Rocha e Silva complementa que as indústrias também precisam compreender melhor o cenário de pesquisa brasileiro, que, de acordo com ele, é marcado por uma má distribuição de recursos que impede o pesquisador básico de entregar uma molécula com baixo risco de investimento. “Sabemos que quanto menor o risco do investimento, melhor para a indústria. Então, a indústria também precisa criar essa flexibilidade. Já existem canais que têm possibilitado isso, é algo que tem mudado ao longo do tempo e eu vejo com muito otimismo a possibilidade de criar um ecossistema nacional de inovação e biotecnologia muito em breve.”
IA pode acelerar desenvolvimento de novas moléculas
Para observar tendências para o futuro, Rahal faz um paralelo entre o foco do Centro de Inovação do Einstein na sua origem há dez anos, e hoje. Segundo ela, visualizar a inteligência artificial como ferramenta na saúde era algo possível apenas no imaginário.

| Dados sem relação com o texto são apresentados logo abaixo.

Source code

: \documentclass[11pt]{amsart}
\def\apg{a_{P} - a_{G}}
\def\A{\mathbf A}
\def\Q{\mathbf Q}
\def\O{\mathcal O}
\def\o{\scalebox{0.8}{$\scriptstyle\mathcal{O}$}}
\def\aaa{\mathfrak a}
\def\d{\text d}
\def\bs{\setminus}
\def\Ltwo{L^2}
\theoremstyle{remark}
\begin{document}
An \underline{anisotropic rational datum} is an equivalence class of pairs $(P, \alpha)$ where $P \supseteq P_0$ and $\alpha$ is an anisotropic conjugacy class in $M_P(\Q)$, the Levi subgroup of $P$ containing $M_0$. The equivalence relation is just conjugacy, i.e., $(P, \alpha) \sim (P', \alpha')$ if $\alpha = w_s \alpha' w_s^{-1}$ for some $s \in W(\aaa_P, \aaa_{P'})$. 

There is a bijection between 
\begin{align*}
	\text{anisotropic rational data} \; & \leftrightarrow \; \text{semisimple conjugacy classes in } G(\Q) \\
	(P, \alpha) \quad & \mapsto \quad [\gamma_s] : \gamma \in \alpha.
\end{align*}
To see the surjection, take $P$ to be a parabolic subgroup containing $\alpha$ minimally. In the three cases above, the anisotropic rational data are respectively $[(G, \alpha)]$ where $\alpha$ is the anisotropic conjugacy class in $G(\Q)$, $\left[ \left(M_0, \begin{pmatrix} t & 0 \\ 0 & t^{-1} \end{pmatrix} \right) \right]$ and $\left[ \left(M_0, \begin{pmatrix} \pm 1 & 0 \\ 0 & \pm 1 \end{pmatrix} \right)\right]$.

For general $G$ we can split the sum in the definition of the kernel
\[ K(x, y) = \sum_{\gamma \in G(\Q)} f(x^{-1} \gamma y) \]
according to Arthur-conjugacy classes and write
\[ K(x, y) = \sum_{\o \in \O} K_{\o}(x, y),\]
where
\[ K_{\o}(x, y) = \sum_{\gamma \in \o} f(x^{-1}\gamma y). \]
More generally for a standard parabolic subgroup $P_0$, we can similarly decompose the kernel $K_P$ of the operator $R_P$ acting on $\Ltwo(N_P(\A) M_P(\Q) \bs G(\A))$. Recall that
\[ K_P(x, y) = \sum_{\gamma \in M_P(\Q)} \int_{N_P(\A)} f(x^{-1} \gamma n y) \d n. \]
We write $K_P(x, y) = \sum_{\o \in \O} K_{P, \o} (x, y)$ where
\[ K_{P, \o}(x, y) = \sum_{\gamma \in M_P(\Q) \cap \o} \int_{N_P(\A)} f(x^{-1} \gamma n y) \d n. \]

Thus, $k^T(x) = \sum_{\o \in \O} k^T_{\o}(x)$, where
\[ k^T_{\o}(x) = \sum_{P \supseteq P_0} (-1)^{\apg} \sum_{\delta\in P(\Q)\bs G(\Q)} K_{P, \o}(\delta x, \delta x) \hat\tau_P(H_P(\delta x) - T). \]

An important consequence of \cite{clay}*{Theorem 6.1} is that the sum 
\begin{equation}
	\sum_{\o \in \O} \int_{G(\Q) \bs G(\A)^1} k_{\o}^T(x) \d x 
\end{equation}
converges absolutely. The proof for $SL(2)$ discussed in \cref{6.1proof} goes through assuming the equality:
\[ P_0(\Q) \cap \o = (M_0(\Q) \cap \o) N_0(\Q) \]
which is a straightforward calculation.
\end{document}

“No início, focamos muito na construção de softwares, o que teve seu valor e impactou principalmente a área assistencial, que fez uso dessas tecnologias durante o manejo da pandemia. Mas, no final de 2022, quando inauguramos o Centro de Inovação em Goiânia e tivemos contato com aquela região, que tem um clima muito peculiar devido ao bioma do Cerrado, passamos a observar o potencial de inovação presente na própria biodiversidade”, exemplifica a farmacêutica.

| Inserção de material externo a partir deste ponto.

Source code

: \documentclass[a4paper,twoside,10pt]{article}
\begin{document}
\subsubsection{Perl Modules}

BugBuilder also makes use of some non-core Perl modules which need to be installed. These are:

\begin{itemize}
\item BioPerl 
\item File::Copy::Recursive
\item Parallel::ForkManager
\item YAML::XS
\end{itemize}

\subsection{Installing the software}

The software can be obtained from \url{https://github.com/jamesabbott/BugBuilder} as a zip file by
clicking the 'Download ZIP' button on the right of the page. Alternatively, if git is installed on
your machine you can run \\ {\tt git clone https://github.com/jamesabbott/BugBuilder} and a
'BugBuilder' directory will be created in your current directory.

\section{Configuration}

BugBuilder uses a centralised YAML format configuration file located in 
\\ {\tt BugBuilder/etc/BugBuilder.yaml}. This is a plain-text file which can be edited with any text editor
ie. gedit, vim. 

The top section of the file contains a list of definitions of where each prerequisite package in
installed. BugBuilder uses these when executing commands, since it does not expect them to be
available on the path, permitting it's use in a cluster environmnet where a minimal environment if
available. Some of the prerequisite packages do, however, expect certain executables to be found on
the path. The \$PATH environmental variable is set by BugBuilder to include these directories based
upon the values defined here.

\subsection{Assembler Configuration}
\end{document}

Por isso, ela aposta que as novas soluções de saúde devem partir da união entre a tecnologia e a biodiversidade, um movimento que já vem acontecendo em inúmeros projetos: “É um potencial muito grande. Começando a coletar essas necessidades regionais, podemos pensar em soluções através de sínteses orgânicas, kits diagnósticos, criação de plataformas para o desenvolvimento de moléculas e ativos utilizando a biodiversidade brasileira, por exemplo.”

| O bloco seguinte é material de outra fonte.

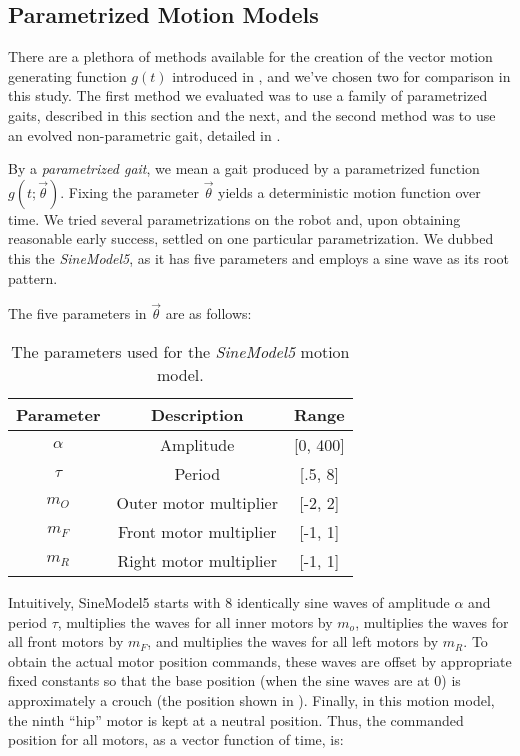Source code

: \subsection{Parametrized Motion Models}

There are a plethora of methods available for the creation of the
vector motion generating function $g(t)$ introduced in
, and we've chosen two for comparison in
this study.  The first method we evaluated was to use a family of
parametrized gaits, described in this section and the next, and the
second method was to use an evolved non-parametric gait, detailed in
.

By a \emph{parametrized gait}, we mean a gait produced by a
parametrized function $g(t; \vec{\theta})$. Fixing the parameter
$\vec{\theta}$ yields a deterministic motion function over time.  We
tried several parametrizations on the robot and, upon obtaining
reasonable early success, settled on one particular parametrization.
We dubbed this the \emph{SineModel5}, as it has five parameters and
employs a sine wave as its root pattern.

The five parameters in $\vec{\theta}$ are as follows:


\newcommand{\amp}{\ensuremath{\alpha}}

\begin{table}[h!]
\begin{center}
\begin{tabular}{|c|c|c|}
\hline
Parameter    & Description               & Range \\
\hline
\hline
\amp         & Amplitude                 & [0, 400] \\
\hline
$\tau$       & Period                    & [.5, 8] \\
\hline
$m_O$        & Outer motor multiplier    & [-2, 2] \\
\hline
$m_F$        & Front motor multiplier    & [-1, 1] \\
\hline
$m_R$        & Right motor multiplier    & [-1, 1] \\
\hline
\end{tabular}
\caption{The parameters used for the \emph{SineModel5} motion model.}
\end{center}
\end{table}


Intuitively, SineModel5 starts with 8 identically sine waves of
amplitude $\amp$ and period $\tau$, multiplies the waves for all inner
motors by $m_o$, multiplies the waves for all front motors by $m_F$,
and multiplies the waves for all left motors by $m_R$.  To obtain the
actual motor position commands, these waves are offset by
appropriate fixed constants so that the base position (when the sine
waves are at 0) is approximately a crouch (the position shown in
).  Finally, in this motion model, the ninth
``hip'' motor is kept at a neutral position.  Thus, the commanded
position for all motors, as a vector function of time, is:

A tecnologia, é claro, deve seguir como forte aliada na aceleração de novas descobertas e dos processos envolvidos na jornada de pesquisa. Embora não seja exatamente uma novidade na área de pesquisas, o avanço da inteligência artificial generativa nos últimos anos também é promissor para a ciência. “É a forma que teremos para construir grandes plataformas de novas moléculas. Hoje, o papel da tecnologia é agilizar, e acredito que vamos ter plataformas que nos auxiliem a desenvolver novas moléculas, novas drogas, novas invenções”, destaca Rahal.
Ética na pesquisa
Com todo o avanço, a ética também está cada vez mais presente. Estudos que têm como objeto de pesquisa insumos vindos da biodiversidade guardam algumas particularidades que devem ser observadas. No caso da pesquisa com a toxina de aranhas, por exemplo, uma das preocupações dos biólogos era o bem-estar do animal, desde o processo de extração da substância até minimizar a necessidade de retirada do aracnídeo do ambiente, como salienta o pesquisador do Butantan.
“Escolhemos as caranguejeiras também por ser um animal maior, o que permite que a punção seja feita sem que o animal sofra ou venha a óbito. A decisão de fazer uma molécula sintetizada em laboratório também considerou o benefício de se evitar a retirada do animal da natureza e de fazer coletas nos locais”, conta Silva Junior, do Butantan.
Para Thomaz Rocha e Silva, as questões jurídicas também devem ser observadas e seguidas com rigor para evitar que o resultado final da pesquisa seja comprometido ou inviabilizado por lacunas legais. É uma cultura que, aos poucos, está sendo construída entre os pesquisadores brasileiros.
“Tudo precisa ser feito dentro das regras dos órgãos regulatórios de biodiversidade. Não adianta o pesquisador ir à natureza, pegar o que interessa, trazer para o laboratório, encontrar algo interessante e só aí ir atrás da licença de coleta. Ele precisa seguir as regras desde o começo, prever todas as licenças exigidas, para que essa molécula chegue íntegra em termos jurídicos na etapa de desenvolvimento de produtos e de patenteamento. Além disso, o pesquisador brasileiro vive de publicação, e a partir do momento em que a publicação foi feita, ele tem um ano para fazer a patente. Para que se torne algo economicamente viável, é algo que também requer uma mudança de mentalidade do pesquisador”, finaliza.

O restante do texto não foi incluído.